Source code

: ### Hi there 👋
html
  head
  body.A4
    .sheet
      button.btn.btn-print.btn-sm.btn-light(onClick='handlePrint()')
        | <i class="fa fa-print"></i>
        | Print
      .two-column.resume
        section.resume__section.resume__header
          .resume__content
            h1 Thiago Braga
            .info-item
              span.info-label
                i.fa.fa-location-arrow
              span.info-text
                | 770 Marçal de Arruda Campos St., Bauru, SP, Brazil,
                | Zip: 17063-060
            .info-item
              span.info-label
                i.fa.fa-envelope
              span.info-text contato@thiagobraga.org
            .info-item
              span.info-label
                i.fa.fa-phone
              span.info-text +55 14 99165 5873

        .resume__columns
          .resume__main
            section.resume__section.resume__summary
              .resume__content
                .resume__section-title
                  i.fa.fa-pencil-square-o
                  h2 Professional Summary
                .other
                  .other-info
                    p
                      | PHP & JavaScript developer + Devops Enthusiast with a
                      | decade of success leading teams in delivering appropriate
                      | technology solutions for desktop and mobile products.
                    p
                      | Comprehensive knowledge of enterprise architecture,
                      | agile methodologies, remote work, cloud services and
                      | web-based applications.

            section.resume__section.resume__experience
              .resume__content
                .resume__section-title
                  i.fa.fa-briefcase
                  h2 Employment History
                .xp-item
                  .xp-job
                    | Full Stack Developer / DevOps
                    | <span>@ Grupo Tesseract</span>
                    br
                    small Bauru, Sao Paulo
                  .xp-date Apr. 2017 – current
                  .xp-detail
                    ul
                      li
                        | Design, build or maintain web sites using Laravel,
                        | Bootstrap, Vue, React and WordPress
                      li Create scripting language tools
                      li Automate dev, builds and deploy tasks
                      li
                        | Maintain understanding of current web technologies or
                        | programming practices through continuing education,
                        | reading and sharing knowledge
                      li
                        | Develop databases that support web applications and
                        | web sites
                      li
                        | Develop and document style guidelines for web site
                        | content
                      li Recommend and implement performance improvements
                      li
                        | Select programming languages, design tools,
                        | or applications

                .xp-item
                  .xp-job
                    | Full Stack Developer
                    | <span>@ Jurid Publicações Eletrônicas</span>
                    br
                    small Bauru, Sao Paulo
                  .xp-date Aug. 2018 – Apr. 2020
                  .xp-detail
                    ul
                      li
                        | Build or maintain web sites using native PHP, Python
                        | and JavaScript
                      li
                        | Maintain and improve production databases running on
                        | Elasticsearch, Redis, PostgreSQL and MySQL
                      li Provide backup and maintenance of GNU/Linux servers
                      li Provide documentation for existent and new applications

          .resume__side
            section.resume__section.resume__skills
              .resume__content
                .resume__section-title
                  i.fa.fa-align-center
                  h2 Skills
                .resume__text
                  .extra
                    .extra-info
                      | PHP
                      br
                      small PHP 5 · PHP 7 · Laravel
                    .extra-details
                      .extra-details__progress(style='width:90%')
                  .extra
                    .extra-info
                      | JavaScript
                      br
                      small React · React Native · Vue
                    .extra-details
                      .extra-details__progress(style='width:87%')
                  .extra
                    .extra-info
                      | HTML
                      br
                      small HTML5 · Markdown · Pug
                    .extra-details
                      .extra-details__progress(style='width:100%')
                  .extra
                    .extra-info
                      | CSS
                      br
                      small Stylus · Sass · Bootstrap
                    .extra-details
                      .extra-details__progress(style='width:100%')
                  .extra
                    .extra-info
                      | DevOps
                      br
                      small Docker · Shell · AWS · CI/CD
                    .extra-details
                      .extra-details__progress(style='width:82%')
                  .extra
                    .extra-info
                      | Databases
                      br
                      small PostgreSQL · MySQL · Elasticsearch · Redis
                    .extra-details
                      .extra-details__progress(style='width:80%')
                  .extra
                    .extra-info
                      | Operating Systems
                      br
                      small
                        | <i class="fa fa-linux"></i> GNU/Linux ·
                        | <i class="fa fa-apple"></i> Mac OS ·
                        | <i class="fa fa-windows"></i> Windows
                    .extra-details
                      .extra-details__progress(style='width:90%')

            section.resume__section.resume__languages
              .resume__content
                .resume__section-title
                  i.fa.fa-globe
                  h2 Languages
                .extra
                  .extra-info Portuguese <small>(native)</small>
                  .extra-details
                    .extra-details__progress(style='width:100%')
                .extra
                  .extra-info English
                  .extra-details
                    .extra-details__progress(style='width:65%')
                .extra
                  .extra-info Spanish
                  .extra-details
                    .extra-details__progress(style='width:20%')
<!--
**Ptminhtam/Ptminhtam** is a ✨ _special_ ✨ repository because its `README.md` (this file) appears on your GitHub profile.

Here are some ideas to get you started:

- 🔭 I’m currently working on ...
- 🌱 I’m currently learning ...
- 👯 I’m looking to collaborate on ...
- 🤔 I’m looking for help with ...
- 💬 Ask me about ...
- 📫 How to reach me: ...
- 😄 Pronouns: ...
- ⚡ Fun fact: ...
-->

▬▬▬▬▬▬

Over the whole of the material above, count the lines that contain the word "style"; give only the number.

**SOLUTION TO THIS PROBLEM:** 11